About this exercise:
Search the listing below, and show each line that includes the word "datasets".

Study material:
************
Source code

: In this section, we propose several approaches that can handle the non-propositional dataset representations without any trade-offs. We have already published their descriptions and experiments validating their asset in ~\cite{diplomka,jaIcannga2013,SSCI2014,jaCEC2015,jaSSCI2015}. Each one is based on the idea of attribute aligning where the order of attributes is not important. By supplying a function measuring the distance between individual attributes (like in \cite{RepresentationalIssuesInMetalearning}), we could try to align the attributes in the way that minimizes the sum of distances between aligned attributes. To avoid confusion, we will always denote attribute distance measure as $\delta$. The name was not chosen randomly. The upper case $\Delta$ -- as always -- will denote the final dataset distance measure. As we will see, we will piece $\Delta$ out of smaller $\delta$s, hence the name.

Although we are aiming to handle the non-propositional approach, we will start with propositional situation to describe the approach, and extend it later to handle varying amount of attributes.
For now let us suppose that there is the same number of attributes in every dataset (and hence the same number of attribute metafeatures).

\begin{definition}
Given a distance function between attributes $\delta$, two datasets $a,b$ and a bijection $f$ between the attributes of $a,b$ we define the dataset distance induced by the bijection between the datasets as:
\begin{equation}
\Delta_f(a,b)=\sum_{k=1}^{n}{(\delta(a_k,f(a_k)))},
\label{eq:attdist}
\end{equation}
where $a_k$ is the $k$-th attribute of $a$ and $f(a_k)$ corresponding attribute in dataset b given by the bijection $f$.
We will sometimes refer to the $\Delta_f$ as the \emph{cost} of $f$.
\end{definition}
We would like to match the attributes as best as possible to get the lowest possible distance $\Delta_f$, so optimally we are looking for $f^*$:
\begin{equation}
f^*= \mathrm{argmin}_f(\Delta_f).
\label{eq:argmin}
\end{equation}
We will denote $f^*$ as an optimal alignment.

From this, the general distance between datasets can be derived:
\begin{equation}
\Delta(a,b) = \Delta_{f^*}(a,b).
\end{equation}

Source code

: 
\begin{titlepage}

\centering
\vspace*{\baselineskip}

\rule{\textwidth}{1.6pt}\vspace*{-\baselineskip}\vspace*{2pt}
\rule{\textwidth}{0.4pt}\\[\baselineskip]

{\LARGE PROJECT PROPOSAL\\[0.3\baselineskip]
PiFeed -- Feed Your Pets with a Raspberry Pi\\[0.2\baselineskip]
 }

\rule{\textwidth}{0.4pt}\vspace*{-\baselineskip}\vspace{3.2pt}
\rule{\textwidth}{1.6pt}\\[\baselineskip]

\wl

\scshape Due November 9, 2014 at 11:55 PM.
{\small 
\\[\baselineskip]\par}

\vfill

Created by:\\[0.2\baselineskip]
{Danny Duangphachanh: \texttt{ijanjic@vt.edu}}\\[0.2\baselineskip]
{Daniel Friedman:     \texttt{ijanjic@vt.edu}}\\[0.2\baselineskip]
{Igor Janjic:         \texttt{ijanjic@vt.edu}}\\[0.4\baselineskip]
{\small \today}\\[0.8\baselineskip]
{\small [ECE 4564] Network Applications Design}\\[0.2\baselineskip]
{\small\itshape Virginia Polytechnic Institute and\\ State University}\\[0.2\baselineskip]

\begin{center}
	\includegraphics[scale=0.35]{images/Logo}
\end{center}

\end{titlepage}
************
Answer to the exercise:
Given a distance function between attributes $\delta$, two datasets $a,b$ and a bijection $f$ between the attributes of $a,b$ we define the dataset distance induced by the bijection between the datasets as:
From this, the general distance between datasets can be derived:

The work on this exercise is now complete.